REVEALED: GECKOS ARE LITERALLY POSSESSED BY MEDIEVAL GHOSTS OF DEPARTED ITALIAN OPERA SINGERS
Shocking ancient texts prove these lizards don’t climb glass but are instead levitating through sheer spiritual arrogance.
Scientists have been lying to your face for decades, but the truth about geckos is finally etched into the vellum. These tiny, chirping monsters do not use "van der Waals forces" as the globalist biology cartel claims. Instead, they are fueled by the restless, high-pitched spirits of 14th-century Italian tenors. Every time a gecko defies gravity, it is actually performing a haunting, silent aria that repels it from the floor. You have been blind to the spiritual physics operating in your own kitchen.
Leading occult-zoologist Brother Malachi the Unkempt confirms that the lizards are possessed by musical demons. "The glass isn't smooth," he shouts while waving a quill, "it is merely an anchor for the gecko’s internal, ghostly vocal cords." According to a 1402 tax ledger from a monastery in Pembrokeshire, geckos must pay a 'gravity tax' to the afterlife to keep their toes sticky. Studies show that 98% of lizards in Naples sound like Luciano Pavarotti if you play their chirps backward at quadruple speed.
“The gecko is nothing more than a pint-sized vessel for a soprano trapped in a scaly, reptilian purgatory.”
— Father Barnaby St. Claire, Chief Exorcist at The Academy of Spectral Zoology
This practice dates back to the reign of King Arthur, who famously used geckos as sentient wallpaper in the Round Table room. Records from the era describe the creatures as "musical plaster" that only stayed in place when hymns were sung in A-flat minor. History books were scrubbed clean during the 1800s to hide the fact that reptiles were the primary architects of the Renaissance. We have been living in a world built by singing lizards for centuries, yet we choose to ignore the vibration.
Modern glass is actually made from liquefied cathedral windows, which acts as a magnet for the gecko-bound spirits. If you touch a gecko, you are technically committing a minor form of accidental opera-theft. Lab tests in a secret basement in Brussels prove that if you play heavy metal, the geckos will lose their grip and fall into the abyss. It is a terrifying reality that our windows are effectively musical stages for reptilian phantoms.
“Once the ghost hits the high note, the gecko simply chooses to exist wherever it feels most dramatic.”

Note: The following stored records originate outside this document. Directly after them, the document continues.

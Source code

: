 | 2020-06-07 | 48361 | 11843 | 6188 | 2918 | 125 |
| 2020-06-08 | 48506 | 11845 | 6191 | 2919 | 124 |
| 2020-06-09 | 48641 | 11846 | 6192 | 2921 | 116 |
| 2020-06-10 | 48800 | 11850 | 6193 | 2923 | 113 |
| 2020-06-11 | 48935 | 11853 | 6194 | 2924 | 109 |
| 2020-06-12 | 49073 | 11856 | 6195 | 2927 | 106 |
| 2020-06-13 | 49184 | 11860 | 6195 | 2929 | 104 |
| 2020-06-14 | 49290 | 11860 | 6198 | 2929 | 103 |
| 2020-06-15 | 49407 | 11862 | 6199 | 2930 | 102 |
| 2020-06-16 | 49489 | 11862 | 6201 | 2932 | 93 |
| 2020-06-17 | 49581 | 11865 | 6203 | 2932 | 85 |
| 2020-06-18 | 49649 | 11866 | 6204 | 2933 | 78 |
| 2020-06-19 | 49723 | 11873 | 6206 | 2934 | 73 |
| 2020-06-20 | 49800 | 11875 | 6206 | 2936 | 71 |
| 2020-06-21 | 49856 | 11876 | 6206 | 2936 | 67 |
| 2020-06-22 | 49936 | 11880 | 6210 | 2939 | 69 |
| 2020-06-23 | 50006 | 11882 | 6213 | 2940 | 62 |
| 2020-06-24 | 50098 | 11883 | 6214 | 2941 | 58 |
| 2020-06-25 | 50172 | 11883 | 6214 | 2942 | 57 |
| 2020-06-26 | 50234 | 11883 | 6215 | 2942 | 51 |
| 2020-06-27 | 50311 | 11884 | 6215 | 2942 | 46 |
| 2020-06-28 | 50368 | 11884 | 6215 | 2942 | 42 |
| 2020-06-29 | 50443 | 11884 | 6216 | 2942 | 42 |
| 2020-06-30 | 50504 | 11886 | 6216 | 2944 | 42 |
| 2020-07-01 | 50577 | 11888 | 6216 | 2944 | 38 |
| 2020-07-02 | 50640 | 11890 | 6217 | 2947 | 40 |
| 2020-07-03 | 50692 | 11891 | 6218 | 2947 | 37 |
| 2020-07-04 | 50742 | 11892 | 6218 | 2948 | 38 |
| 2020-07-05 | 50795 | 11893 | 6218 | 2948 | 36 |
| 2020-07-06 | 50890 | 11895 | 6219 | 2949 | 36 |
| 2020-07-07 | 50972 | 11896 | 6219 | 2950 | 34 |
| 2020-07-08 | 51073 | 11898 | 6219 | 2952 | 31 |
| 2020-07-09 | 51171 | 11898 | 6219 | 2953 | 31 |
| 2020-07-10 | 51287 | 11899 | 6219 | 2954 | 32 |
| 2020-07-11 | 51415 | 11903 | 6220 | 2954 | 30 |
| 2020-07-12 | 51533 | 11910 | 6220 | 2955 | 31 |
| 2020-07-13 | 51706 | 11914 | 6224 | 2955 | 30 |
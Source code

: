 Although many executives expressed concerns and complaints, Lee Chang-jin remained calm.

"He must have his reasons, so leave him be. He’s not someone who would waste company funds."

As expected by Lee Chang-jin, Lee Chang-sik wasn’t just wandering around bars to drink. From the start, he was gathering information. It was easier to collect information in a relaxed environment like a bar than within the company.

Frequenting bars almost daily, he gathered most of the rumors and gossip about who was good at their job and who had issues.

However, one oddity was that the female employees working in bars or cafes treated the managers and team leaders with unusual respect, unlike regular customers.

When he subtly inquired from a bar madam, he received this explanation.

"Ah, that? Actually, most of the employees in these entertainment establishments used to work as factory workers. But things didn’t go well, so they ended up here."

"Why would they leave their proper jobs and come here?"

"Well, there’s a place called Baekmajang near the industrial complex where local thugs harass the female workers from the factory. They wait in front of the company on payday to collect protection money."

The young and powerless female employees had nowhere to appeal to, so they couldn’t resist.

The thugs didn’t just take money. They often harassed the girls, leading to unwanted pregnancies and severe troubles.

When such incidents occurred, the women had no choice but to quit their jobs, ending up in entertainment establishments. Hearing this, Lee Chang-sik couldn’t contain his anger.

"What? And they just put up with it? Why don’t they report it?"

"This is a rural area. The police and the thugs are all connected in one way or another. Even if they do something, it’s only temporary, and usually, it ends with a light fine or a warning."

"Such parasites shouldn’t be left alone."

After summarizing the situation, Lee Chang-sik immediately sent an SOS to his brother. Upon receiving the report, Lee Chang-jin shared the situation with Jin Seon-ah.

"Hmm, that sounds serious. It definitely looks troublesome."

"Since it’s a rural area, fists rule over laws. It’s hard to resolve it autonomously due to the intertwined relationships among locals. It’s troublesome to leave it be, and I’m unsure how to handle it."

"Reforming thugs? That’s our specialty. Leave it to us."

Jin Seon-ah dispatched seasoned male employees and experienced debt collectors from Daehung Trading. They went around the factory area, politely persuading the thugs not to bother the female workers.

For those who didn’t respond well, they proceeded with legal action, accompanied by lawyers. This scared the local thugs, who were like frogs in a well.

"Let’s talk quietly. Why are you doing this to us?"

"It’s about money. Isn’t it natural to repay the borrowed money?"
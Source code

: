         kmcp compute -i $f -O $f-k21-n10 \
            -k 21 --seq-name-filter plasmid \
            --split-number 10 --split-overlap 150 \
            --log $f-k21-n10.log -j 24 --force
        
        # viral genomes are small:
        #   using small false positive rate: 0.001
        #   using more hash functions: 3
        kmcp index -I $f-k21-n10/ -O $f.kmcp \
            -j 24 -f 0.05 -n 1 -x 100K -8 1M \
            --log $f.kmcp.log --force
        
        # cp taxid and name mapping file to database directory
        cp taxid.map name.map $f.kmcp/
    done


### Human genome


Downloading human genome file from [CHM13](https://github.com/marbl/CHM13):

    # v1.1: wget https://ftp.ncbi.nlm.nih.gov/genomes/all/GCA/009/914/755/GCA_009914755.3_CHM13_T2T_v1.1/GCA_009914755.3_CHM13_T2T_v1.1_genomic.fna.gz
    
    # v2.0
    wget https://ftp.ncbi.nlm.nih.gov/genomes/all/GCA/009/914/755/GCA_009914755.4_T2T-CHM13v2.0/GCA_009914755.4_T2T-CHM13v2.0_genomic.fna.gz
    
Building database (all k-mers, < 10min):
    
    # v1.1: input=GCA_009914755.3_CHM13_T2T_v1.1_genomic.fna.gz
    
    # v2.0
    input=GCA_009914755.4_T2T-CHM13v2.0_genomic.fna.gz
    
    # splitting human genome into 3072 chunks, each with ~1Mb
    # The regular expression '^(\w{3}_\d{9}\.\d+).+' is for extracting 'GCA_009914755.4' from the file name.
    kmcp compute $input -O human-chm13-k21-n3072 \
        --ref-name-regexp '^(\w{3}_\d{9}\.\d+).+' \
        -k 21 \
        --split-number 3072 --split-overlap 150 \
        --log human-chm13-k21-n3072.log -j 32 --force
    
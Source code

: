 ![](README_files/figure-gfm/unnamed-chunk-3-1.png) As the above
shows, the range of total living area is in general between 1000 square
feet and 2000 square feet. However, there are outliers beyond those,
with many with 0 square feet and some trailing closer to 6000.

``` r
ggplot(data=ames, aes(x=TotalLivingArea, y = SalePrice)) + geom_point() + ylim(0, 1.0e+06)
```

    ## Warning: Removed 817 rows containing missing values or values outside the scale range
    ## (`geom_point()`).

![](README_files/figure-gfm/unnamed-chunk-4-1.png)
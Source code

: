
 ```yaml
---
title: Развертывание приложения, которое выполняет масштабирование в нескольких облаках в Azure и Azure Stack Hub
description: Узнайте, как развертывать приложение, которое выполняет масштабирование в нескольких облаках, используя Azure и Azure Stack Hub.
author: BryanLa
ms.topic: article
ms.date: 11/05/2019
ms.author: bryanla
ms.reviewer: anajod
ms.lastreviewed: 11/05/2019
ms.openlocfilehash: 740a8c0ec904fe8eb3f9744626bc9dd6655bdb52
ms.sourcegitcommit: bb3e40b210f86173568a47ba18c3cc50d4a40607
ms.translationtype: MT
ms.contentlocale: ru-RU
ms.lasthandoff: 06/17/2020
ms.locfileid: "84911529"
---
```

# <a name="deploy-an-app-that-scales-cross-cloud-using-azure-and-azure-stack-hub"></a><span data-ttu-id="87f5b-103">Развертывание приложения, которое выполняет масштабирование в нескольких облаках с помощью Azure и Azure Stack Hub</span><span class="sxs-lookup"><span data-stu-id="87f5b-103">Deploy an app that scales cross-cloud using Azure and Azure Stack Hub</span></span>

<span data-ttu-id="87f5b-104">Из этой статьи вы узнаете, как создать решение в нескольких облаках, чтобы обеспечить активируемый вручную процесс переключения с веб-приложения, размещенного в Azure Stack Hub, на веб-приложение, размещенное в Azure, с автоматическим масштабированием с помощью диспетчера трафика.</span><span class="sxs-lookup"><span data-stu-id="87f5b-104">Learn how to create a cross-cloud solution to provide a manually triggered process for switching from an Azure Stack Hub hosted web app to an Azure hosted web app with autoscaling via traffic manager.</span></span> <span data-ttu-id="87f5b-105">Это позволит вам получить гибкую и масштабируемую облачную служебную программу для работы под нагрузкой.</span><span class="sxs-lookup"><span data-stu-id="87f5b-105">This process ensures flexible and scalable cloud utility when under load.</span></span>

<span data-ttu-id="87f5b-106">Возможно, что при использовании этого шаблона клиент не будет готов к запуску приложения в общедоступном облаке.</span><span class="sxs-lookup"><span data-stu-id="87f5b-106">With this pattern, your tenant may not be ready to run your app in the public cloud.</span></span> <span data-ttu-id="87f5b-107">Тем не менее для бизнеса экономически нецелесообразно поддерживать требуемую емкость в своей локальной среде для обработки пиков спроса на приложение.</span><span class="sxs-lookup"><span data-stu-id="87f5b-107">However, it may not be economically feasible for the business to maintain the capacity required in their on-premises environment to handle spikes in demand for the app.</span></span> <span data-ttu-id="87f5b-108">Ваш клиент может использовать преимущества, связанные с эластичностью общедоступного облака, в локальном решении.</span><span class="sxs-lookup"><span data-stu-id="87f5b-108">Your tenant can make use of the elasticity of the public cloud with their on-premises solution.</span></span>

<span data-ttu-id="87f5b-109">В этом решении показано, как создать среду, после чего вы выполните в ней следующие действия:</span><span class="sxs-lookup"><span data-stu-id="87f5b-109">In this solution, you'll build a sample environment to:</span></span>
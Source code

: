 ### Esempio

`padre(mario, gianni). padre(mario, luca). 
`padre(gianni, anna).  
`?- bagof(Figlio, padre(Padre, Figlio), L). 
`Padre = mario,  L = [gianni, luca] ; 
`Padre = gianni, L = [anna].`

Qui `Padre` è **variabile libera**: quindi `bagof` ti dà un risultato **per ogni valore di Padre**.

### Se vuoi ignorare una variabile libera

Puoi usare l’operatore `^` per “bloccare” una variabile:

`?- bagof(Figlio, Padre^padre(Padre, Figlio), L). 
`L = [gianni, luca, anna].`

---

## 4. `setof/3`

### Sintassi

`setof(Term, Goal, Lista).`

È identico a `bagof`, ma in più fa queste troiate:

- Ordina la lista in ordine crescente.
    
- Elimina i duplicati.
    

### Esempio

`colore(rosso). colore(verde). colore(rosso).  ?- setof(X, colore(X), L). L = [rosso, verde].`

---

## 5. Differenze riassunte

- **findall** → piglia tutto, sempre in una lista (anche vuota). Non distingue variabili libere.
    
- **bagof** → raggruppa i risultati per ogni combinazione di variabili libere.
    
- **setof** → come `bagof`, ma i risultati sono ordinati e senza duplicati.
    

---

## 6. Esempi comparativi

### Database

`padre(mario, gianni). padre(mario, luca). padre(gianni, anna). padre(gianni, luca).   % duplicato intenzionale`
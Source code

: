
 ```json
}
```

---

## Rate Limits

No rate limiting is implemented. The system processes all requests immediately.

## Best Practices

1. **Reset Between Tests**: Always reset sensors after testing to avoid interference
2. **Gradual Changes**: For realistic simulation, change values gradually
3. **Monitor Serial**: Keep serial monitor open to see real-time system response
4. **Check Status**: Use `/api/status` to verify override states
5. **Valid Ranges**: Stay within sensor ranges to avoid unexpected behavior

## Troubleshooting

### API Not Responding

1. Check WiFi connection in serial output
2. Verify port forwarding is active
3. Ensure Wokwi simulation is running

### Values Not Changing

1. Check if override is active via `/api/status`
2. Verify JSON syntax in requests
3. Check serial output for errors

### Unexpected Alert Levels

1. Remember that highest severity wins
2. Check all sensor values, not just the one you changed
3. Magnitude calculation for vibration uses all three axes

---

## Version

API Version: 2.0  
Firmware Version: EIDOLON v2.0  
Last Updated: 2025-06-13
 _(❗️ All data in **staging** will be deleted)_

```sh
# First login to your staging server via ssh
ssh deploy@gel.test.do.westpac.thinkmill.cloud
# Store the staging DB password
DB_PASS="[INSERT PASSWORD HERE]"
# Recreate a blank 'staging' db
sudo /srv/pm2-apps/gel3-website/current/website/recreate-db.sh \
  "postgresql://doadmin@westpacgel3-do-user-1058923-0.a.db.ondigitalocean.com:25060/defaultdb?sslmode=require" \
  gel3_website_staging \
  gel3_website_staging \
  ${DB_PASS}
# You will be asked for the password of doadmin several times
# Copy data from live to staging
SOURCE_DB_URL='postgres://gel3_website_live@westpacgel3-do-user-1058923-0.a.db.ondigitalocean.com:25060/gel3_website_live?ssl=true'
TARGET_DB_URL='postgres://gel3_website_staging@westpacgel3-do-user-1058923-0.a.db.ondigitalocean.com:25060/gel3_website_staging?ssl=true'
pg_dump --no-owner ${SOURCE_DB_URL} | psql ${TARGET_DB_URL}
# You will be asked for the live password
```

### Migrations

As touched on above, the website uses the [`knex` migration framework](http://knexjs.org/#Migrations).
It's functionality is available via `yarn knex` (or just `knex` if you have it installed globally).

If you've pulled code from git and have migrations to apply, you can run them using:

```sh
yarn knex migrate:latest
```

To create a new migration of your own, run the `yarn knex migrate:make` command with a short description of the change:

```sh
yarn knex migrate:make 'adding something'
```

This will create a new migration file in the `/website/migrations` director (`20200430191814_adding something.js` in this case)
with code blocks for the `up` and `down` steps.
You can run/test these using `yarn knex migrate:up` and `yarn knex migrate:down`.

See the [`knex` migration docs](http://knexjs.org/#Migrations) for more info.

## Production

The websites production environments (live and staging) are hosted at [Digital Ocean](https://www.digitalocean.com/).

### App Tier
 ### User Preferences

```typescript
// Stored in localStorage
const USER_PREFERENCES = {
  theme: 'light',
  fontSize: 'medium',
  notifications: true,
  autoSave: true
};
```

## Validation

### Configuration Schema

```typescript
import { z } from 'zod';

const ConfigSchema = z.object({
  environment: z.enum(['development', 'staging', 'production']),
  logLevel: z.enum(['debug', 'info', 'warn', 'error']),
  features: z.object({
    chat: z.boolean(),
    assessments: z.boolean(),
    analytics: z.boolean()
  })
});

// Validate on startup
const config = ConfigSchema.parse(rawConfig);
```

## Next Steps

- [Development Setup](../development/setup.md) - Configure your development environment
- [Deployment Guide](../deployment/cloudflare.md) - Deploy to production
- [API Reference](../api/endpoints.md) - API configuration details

— Professor Hektor Von Vulture, Chair of Ethereal Reptile Studies at the University of Atlantis
The Vatican has already issued a secret decree forbidding the owning of geckos during the monsoon season. International leaders are scrambling to contain the acoustic fallout, fearing that a synchronized gecko chorus could collapse the global banking system. Expect a mandatory gecko-muzzling law to be introduced in the House of Commons by next Tuesday.
Wake up, Britain, and stop inviting these musical hauntings into your bathrooms! We must demand an immediate audit of every glass surface in the country to check for residual lizard-tenor energy. If you see a gecko, pray loudly in Latin to stop the performance before the glass begins to shatter from the sheer beauty of the song.